While recruiting student models last semester, she said that she emphasized that there were no requirements to join –– only that each outfit that makes it down the runway must be completely thrifted.
The eco-friendly fashion show is a part of the magazine’s event, Pulse Festival 2020, starting at 1 p.m. Friday, Feb. 21, at the quad of the Edinburg campus. The bands Honey Flowers, Wist, Yruama and TV Flesh are scheduled to take the stage while student organizations will have food and items for sale.
Entertainment and activities will run until 4 p.m, and the fashion show, which will feature 25 models, is slated for 3 p.m.

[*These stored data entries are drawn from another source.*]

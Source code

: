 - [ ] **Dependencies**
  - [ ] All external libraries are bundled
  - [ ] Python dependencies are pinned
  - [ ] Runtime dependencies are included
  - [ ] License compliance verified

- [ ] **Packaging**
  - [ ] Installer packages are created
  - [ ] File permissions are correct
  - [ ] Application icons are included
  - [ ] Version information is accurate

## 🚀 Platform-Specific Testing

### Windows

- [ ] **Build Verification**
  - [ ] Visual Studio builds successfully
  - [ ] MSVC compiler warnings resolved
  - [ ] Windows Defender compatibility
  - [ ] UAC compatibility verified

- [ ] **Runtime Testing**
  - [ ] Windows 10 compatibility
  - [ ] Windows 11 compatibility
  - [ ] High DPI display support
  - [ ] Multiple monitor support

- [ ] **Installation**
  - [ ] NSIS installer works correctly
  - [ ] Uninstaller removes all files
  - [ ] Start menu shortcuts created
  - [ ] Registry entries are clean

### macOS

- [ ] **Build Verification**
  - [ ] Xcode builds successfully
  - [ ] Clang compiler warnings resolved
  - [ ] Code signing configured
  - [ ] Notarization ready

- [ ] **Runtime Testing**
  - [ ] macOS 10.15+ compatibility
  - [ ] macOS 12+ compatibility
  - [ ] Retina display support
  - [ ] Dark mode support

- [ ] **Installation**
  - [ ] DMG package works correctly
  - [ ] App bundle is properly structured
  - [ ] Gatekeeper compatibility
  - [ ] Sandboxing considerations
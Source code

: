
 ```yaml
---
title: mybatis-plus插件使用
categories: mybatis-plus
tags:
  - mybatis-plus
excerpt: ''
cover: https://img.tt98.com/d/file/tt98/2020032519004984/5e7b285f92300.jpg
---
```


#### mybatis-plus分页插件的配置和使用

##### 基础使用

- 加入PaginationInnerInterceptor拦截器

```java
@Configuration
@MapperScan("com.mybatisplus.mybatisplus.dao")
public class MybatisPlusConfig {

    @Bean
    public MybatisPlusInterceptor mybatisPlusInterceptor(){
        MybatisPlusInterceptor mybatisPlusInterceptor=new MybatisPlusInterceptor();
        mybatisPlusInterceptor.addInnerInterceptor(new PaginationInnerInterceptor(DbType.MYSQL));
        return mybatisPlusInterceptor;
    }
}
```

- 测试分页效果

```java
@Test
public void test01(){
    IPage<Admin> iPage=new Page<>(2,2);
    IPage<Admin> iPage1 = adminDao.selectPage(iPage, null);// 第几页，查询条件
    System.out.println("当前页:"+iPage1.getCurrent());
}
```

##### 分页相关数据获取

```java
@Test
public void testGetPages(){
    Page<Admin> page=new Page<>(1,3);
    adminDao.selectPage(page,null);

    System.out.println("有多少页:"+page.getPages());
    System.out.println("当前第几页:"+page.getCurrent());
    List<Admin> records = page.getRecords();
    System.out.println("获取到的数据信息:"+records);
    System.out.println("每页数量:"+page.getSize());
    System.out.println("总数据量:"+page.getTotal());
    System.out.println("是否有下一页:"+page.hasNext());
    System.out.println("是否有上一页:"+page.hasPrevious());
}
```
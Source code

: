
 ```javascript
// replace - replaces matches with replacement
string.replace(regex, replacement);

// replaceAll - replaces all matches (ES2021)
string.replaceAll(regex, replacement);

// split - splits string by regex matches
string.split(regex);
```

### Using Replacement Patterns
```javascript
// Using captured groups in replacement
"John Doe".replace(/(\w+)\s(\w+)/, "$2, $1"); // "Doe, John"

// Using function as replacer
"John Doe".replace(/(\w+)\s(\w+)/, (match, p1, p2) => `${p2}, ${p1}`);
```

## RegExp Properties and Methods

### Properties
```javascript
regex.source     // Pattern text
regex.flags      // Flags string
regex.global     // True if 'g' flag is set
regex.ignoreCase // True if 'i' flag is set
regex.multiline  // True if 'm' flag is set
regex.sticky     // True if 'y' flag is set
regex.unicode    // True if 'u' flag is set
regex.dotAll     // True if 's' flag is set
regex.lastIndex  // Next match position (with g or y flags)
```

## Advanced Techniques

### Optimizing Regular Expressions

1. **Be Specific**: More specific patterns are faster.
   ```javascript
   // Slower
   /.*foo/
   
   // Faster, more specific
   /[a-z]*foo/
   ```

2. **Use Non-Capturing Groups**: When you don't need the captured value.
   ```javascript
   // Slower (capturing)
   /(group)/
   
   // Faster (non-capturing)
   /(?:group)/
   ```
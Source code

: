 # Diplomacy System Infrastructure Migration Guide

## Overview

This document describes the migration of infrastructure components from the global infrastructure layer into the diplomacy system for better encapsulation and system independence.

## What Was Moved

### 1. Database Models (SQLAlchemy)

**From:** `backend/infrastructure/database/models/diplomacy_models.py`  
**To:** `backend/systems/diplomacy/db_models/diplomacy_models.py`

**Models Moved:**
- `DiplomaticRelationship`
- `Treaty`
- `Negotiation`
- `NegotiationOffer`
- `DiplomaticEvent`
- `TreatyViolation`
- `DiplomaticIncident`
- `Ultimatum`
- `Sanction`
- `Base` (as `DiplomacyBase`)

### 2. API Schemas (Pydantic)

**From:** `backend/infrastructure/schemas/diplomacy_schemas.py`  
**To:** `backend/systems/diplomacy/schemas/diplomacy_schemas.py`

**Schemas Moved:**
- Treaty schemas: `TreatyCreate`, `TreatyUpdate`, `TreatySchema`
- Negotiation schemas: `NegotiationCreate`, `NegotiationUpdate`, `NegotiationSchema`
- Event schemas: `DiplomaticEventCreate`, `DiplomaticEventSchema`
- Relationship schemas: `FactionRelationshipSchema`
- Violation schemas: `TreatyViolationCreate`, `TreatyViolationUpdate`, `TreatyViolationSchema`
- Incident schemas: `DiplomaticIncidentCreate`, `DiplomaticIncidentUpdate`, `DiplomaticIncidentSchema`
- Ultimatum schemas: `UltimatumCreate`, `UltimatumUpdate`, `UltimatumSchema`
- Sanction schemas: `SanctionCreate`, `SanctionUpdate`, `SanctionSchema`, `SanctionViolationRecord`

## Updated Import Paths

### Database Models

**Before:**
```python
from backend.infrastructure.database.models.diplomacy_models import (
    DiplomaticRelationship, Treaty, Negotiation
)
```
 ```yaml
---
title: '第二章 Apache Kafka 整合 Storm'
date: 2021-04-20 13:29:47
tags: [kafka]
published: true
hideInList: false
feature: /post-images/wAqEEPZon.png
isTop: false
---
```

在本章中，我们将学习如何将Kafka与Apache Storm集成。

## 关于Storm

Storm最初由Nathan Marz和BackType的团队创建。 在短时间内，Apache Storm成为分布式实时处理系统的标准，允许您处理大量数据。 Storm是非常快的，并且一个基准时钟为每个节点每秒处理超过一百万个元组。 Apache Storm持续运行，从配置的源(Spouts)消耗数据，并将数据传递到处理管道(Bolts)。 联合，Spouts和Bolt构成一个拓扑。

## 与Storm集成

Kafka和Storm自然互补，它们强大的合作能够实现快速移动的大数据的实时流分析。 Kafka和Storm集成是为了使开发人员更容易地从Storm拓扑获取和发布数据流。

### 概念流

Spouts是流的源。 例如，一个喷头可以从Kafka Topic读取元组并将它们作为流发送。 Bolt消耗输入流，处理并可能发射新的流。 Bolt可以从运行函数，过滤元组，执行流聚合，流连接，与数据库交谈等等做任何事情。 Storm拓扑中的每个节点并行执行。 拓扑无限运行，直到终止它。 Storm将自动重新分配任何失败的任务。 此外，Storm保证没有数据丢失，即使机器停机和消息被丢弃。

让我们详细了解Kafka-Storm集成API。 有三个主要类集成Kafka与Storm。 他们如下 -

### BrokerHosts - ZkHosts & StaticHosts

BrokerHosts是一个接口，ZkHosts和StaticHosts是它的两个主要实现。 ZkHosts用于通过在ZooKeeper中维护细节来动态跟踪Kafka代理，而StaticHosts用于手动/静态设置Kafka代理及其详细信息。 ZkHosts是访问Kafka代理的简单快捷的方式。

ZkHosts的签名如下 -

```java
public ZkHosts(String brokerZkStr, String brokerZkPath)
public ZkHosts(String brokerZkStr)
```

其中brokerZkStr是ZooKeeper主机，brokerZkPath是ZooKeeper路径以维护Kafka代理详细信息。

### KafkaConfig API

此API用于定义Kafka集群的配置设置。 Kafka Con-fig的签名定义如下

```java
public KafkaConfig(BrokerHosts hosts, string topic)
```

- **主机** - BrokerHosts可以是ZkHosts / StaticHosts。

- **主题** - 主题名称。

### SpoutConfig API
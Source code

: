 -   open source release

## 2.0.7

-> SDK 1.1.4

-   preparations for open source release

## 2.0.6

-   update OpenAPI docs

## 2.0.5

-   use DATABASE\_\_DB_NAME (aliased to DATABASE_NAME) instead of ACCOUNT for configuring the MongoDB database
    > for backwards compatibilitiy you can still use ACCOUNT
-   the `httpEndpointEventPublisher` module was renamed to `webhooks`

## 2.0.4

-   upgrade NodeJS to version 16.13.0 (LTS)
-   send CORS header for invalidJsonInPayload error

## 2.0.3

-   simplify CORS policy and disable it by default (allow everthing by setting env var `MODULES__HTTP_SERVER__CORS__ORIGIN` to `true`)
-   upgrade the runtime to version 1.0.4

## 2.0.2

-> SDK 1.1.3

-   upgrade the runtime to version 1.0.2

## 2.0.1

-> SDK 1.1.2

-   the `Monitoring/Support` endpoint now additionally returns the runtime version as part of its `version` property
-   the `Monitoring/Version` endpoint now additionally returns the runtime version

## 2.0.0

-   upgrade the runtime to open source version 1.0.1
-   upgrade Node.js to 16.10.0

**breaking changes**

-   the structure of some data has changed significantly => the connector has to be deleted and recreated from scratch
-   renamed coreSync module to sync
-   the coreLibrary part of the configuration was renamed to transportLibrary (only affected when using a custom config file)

“I told the models to stay away from fast fashion and encourage them to look through thrift stores and other second-hand closets for pieces for their outfits,” said Saeñz, a junior pursuing a degree in mass communication with a concentration in advertising and public relations.
The show is categorized by seven decades, starting from the ‘60s to now, and each decade will follow one color.
“I wanted to do the show by decades because it was 2019 (when I had the idea for the fashion show), and we were going into a new decade,” said Saeñz, who has dreams of moving to New York. “I thought it would be nice to advertise the different decades and different fashion trends, while also promoting eco-friendly shopping.”
For the show, Pulse collaborated with thrift stores Ragz Revenge and Lazurus. Items from each store will be featured on the runway. The show also goes in hand with an article in the magazine entitled, “Old Fashion is the Future” by Pulse’s editor-in-chief, Patricia Ramon.
“It is about how thrifting is not only incredibly good for your wallet, but also the environment,” said Ramon, a junior pursuing degree in mass communication with a concentration in print at UTRGV.
According to research by Business Insider, the fashion industry produces about 10% of all carbon emissions, and is the second-largest consumer of the world’s water supply.
Additionally, the production of clothes has only gone up, doubling since 2000. People bought 60% more garments in 2014 than 2000, but only kept the clothes for half as long, causing an average about one full garbage truck of clothes being burned or dumped in a landfill every second.
“If they continue to produce their fast fashion items, the fashion industry would account for a quarter of the world’s carbon budget by 2020,” Ramon said “So throughout the magazine, we talk about how thrifting is a big part of conservation, how second-hand buying is a big part of that. So we are not giving our money to companies who don’t really care about the environment and don’t have the planet’s interest in mind.”
The magazine is aiming to have their fifth edition out in April.
Even before the idea of the fashion show surfaced, the magazine’s staff has been thrifting together many times. And to create outfits for the show, they scheduled days to scout for pieces of certain decades –– sometimes also finding things for their own closet.
“As college students, a lot of us want to dress nice and not break our own wallets,” Ramon said. “So I tell people about how thrifting is great for the environment.”
Gaby Gonzalez, a writer for Pulse who is also a junior pursuing a degree in mass communication with a concentration in print,
“Some of us at Pulse have been interested in thrifting, and so we thrifted to bond with each other,” she said. “There’s something about thrifting. It’s cool to know you can reuse peoples’ clothing. What someone might think is trash could be loved by someone else,”
Gonzalez was wearing a pair of dark green corduroy pants, a pair she found at a thrift store last year. The will be one of the models at the show, and is a part of the ‘90s group.
“Through this fashion show, I have seen how every individual has their own style of clothing, and I think that embodies something so cool,” she said. “It’s so nice seeing that everyone is gathering for this event, and they’re being true to themselves and having fun with it. With the whole ‘you can only be thrifting and colors per decade’ thing, it’s cool seeing what people have been coming up with.”